Volkswagen AG is being sued for 3.3 billion euros (US$3.7 billion) over the cover-up of its polluting diesel engines, its biggest legal challenge in Germany after a wave of lawsuits in the US centered on the scandal.
The action was filed on Monday at the Braunschweig Regional Court on behalf of 278 institutional investors from around the world, lawyer Andreas Tilp said by telephone.
The suit claims Volkswagen failed to publish information about the emissions scandal in a timely manner, he said.
As “Volkswagen persistently denies any settlement negotiations and also refuses to waive the statute-of-limitation defense until now, it was necessary to file this,” Tilp said.
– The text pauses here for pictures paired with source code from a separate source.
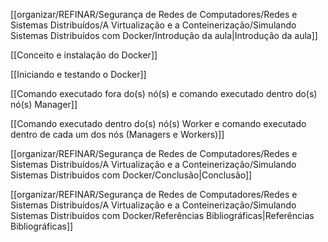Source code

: [[organizar/REFINAR/Segurança de Redes de Computadores/Redes e Sistemas Distribuídos/A Virtualização e a Conteinerização/Simulando Sistemas Distribuídos com Docker/Introdução da aula|Introdução da aula]]

[[Conceito e instalação do Docker]]

[[Iniciando e testando o Docker]]

[[Comando executado fora do(s) nó(s) e comando executado dentro do(s) nó(s) Manager]]

[[Comando executado dentro do(s) nó(s) Worker e comando executado dentro de cada um dos nós (Managers e Workers)]]

[[organizar/REFINAR/Segurança de Redes de Computadores/Redes e Sistemas Distribuídos/A Virtualização e a Conteinerização/Simulando Sistemas Distribuídos com Docker/Conclusão|Conclusão]]

[[organizar/REFINAR/Segurança de Redes de Computadores/Redes e Sistemas Distribuídos/A Virtualização e a Conteinerização/Simulando Sistemas Distribuídos com Docker/Referências Bibliográficas|Referências Bibliográficas]]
The case comes almost six months after Volkswagen admitted it installed software in its diesel vehicles to cheat emissions testing, a scandal that has rippled through the global car industry. So far, 65 cases are pending in Braunschweig over the issue, the court said last week.
The company also faces a multitude of lawsuits in the US as well as criminal probes in various countries.
“We don’t know the suit yet and can’t comment further,” Volkswagen spokesman Eric Felber said.
Tilp has represented investors in many German cases over capital-market disclosure issues. His firm represents institutional investors suing Porsche SE for a combined 2.6 billion euros.
Volkswagen stock fell as much as 2.2 percent to 113 euros in Frankfurt trading and was down 1.2 percent at 10am yesterday.
Among the plaintiffs in the new Volkswagen case are investors from Taiwan, Australia, Austria, Canada, Denmark, France, Italy, Japan, Luxembourg, the Netherlands, Norway, Sweden, Switzerland, the UK and the US.
These groups include 17 German investment management companies, as well as insurance companies and the California Public Employees’ Retirement System, one of the largest pension funds in the US, Tilp said.
The lawsuit is being financed by Claims Funding Europe, DRRT, Grant & Eisenhofer and Kessler Topaz Meltzer & Check LLP. Another 20 institutional investors with damage claims of more than 1 billion euros are in talks with the firm about an additional suit, Tilp said.
Tilp filed the first individual shareholder case against Volkswagen on Oct. 1. The lawyer has asked the court to open test-case proceedings.
If the request is granted, all capital-market cases will be jointly heard in a special procedure before the Braunschweig Higher Regional Court in the German state of Lower Saxony.